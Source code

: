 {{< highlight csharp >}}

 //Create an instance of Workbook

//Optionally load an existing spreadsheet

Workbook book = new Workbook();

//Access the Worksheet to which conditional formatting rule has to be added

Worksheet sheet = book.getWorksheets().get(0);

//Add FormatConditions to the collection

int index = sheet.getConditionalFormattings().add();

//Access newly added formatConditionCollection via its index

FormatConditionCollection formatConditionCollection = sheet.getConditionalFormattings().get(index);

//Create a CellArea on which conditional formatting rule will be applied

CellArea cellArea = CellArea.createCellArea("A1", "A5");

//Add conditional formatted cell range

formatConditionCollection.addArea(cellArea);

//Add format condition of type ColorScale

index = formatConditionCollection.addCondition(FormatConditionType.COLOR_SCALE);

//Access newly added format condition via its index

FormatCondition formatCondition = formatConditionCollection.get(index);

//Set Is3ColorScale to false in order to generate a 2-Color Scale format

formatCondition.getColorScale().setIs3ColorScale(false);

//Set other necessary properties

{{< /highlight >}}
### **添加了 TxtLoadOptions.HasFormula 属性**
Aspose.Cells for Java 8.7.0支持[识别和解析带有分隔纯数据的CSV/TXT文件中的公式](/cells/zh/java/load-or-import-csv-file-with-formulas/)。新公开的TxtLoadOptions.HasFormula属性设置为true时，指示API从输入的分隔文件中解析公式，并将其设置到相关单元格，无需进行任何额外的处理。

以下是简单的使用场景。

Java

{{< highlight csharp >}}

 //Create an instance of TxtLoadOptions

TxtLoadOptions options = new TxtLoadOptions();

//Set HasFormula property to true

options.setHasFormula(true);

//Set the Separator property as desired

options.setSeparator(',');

====================

** What to produce **
Each line above that contains the word "Worksheet" should be returned.

** Worked solution **
//Access the Worksheet to which conditional formatting rule has to be added
Worksheet sheet = book.getWorksheets().get(0);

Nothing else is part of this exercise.